We all know that people write text philes to become popular, and because
they think it's cool. So, that said, the reason I am writing this is
because I have nothing better to do other than to piss people off. So I
am writing about the subject of paranoia, and it's many advantages that
gestapo-brainwashed puppets are blindfolded from.
The common concept of paranoia is influenced by the Gestapo (govt and
secret service) to mislead us to first think of scizophrenic psychoidal
delusionoids strapped down to beds and being placed in padded rooms to
prevent them from hurting themselves. This is a sick and exaggerated
biased opinion of paranoia. Here is the definition of a severly warped
Princeton Encyclopedia:
paranoia (noun) -
1. a psychological disorder characterized by delusions of persecution
or grandeur
Source: WordNet ® 1.7, © 2001 Princeton University
I disagree with the stereotypical definition, but have found no evidence
yet pertaining that any reference material has taken any other opinion
of the word. Thus, I will inject my own opinion into the Gestapo infested
world, and a damn good and fact-based opinion at that!

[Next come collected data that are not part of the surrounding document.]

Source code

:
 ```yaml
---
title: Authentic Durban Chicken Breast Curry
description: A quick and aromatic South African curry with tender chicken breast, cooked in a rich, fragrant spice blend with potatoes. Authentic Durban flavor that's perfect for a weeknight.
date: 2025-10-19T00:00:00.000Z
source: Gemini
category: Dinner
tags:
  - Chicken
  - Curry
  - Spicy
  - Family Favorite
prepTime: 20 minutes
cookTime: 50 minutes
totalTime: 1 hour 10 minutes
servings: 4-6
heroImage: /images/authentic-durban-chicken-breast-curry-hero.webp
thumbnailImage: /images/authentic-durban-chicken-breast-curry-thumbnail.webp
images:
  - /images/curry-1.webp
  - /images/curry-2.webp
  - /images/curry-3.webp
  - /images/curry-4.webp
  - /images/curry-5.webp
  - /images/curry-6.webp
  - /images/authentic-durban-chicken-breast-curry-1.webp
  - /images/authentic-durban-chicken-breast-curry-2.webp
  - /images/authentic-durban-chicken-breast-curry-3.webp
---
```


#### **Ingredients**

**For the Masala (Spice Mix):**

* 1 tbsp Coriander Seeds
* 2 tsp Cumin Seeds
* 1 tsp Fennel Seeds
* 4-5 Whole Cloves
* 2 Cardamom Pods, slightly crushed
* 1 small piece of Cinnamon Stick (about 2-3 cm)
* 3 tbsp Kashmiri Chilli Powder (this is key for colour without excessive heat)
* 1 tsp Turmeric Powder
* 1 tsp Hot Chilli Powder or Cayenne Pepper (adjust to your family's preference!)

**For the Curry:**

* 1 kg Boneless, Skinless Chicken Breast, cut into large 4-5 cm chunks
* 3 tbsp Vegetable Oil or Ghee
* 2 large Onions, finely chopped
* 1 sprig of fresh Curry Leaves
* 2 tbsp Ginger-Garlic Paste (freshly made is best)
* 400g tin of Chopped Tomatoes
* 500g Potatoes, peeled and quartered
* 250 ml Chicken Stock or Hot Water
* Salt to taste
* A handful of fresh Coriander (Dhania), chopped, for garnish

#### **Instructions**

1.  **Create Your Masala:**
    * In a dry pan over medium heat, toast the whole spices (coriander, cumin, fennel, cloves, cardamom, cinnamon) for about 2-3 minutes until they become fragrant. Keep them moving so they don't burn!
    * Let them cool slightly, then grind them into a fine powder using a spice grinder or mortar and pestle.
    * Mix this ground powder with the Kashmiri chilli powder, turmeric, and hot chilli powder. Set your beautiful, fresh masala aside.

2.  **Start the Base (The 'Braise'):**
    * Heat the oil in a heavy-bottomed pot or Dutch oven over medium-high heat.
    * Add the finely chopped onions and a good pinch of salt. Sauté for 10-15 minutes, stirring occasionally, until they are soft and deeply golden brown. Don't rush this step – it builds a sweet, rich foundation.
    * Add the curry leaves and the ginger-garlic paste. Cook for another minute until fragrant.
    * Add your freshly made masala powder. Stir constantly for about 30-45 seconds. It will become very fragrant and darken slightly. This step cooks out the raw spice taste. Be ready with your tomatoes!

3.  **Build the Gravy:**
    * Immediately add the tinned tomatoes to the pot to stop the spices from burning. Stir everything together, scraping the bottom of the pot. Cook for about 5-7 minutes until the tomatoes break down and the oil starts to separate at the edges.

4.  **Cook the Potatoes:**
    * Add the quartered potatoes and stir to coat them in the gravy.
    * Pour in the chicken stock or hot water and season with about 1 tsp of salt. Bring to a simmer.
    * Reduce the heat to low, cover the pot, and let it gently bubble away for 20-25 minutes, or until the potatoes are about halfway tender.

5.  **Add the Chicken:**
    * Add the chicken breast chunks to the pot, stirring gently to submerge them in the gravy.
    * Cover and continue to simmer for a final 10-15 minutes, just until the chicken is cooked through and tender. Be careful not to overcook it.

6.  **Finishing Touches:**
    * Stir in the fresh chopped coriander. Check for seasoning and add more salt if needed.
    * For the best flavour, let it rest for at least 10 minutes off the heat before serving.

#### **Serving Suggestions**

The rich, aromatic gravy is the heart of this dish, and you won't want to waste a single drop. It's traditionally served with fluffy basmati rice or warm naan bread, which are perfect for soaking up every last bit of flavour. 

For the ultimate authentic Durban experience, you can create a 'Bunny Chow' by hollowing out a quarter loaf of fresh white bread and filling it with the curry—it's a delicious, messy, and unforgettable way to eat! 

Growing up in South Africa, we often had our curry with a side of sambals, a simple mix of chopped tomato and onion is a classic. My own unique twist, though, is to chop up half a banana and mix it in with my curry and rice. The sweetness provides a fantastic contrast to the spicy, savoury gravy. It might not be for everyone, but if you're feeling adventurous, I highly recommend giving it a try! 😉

I may have to realize the fact that there is no other definition of the
word, 'paranoia.' I, however, have reason to believe that any and every
definition of any and every description of anybody who is 'anti-government'
is influenced by the government to convince and brainwash tax-paying citizens
to surrender and acquiesce and give into government claims. It would be wise
for them to do so, unfortunately, and would be in their best interest. We
all have to assume that the government takes every possible measure to
preserve its irongrip on 'America'. Any failure to assume so could possibly
result in some sort of disadvantage for us, and a political, strategical,
or bandwagon advantage for the inner circle of government later on sometime
in the future; whether or not it may be in our lifetimes is irrelevant to
the point.
As you can see, and as many of you have found out, paranoia isn't ALWAYS bad,
for you, but it is for your enemies.
'Paranoia is simply a form of mentality concentrated on one's own survival'.
That is my definition. And I strongly believe that it is the simplest and
purest definition of paranoia. The government just turns it around to make
us seem crazy so people don't believe us when we discover what is going on.
You know what I'm talking about. You all know the govt is out to screw us,
hackers, anarchists, and just everybody in general who doesn't wipe their ass.
I chose the word, 'when,' because I believe it is only a matter of
time before another civil war is waged. A war bent on wiping out any
resistance of the Gestapo. It has already begun: The govt attempting to
take our rights away slowly, hoping we don't notice. Well they fucked up
by trying to take guns away from us. BY trying to ERASE THE SECOND AMENDMENT.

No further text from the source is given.